+++ Working data

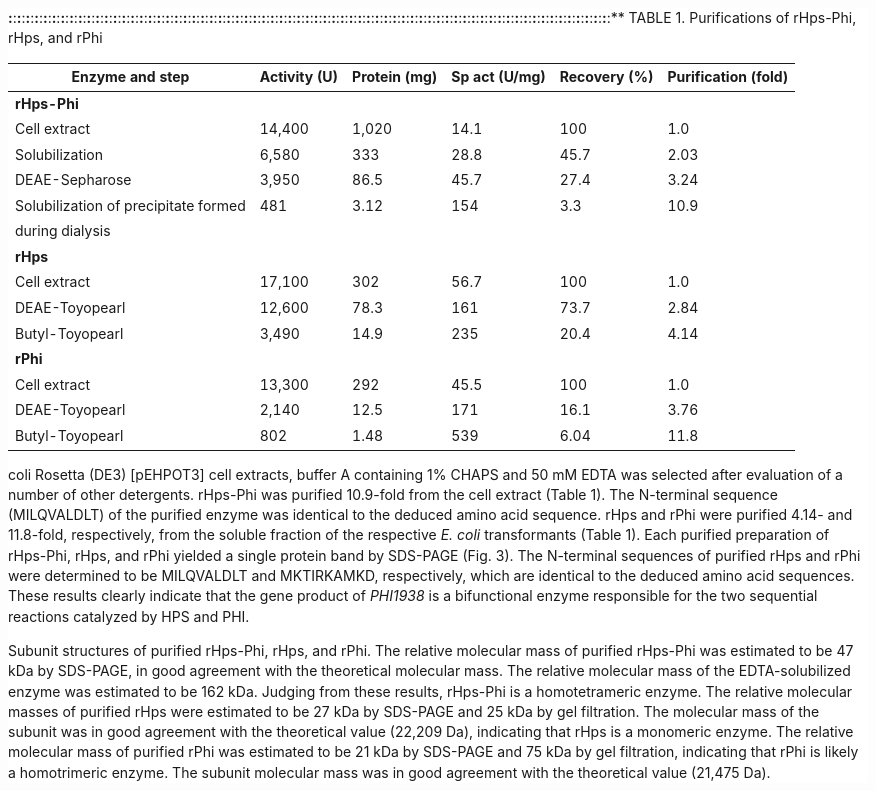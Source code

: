 **:**:**:**:**:**:**:**:**:**:**:**:**:**:**:**:**:**:**:**:**:**:**:**:**:**:**:**:**:**:**:**:**:**:**:**:**:**:**:**:**:**:**:**:**:**:**:**:**:**:**:**:**:**:**:**:**:**:**:**:**:**:**:**:**:**:**:**:**:**:**:**:**:**:**:**:**:**:**:**:**:**:**:**:**:**:**:**:**:**:**:**:**:**:**:**:**:**:**:**:**:**:**:**:**:**:**:**:**:**:**:**:**:**:**:**:**:**:**:**:**:**:**:**:**:**:**:**:**:**:**:**:**:**:**:**:**:**:**
TABLE 1. Purifications of rHps-Phi, rHps, and rPhi

| Enzyme and step                          | Activity (U) | Protein (mg) | Sp act (U/mg) | Recovery (%) | Purification (fold) |
|------------------------------------------|--------------|--------------|---------------|--------------|---------------------|
| **rHps-Phi**                             |              |              |               |              |                     |
| Cell extract                             | 14,400       | 1,020        | 14.1          | 100          | 1.0                 |
| Solubilization                           | 6,580        | 333          | 28.8          | 45.7         | 2.03                |
| DEAE-Sepharose                           | 3,950        | 86.5         | 45.7          | 27.4         | 3.24                |
| Solubilization of precipitate formed      | 481          | 3.12         | 154           | 3.3          | 10.9                |
| during dialysis                          |              |              |               |              |                     |
| **rHps**                                 |              |              |               |              |                     |
| Cell extract                             | 17,100       | 302          | 56.7          | 100          | 1.0                 |
| DEAE-Toyopearl                           | 12,600       | 78.3         | 161           | 73.7         | 2.84                |
| Butyl-Toyopearl                          | 3,490        | 14.9         | 235           | 20.4         | 4.14                |
| **rPhi**                                 |              |              |               |              |                     |
| Cell extract                             | 13,300       | 292          | 45.5          | 100          | 1.0                 |
| DEAE-Toyopearl                           | 2,140        | 12.5         | 171           | 16.1         | 3.76                |
| Butyl-Toyopearl                          | 802          | 1.48         | 539           | 6.04         | 11.8                |

coli Rosetta (DE3) [pEHPOT3] cell extracts, buffer A containing 1% CHAPS and 50 mM EDTA was selected after evaluation of a number of other detergents. rHps-Phi was purified 10.9-fold from the cell extract (Table 1). The N-terminal sequence (MILQVALDLT) of the purified enzyme was identical to the deduced amino acid sequence. rHps and rPhi were purified 4.14- and 11.8-fold, respectively, from the soluble fraction of the respective *E. coli* transformants (Table 1). Each purified preparation of rHps-Phi, rHps, and rPhi yielded a single protein band by SDS-PAGE (Fig. 3). The N-terminal sequences of purified rHps and rPhi were determined to be MILQVALDLT and MKTIRKAMKD, respectively, which are identical to the deduced amino acid sequences. These results clearly indicate that the gene product of *PHI1938* is a bifunctional enzyme responsible for the two sequential reactions catalyzed by HPS and PHI.

Subunit structures of purified rHps-Phi, rHps, and rPhi. The relative molecular mass of purified rHps-Phi was estimated to be 47 kDa by SDS-PAGE, in good agreement with the theoretical molecular mass. The relative molecular mass of the EDTA-solubilized enzyme was estimated to be 162 kDa. Judging from these results, rHps-Phi is a homotetrameric enzyme. The relative molecular masses of purified rHps were estimated to be 27 kDa by SDS-PAGE and 25 kDa by gel filtration. The molecular mass of the subunit was in good agreement with the theoretical value (22,209 Da), indicating that rHps is a monomeric enzyme. The relative molecular mass of purified rPhi was estimated to be 21 kDa by SDS-PAGE and 75 kDa by gel filtration, indicating that rPhi is likely a homotrimeric enzyme. The subunit molecular mass was in good agreement with the theoretical value (21,475 Da).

++++++

:: What the task asks ::
A number is the only answer here: how many lines of the material above contain "Solubilization"?

:: Solved problem ::
2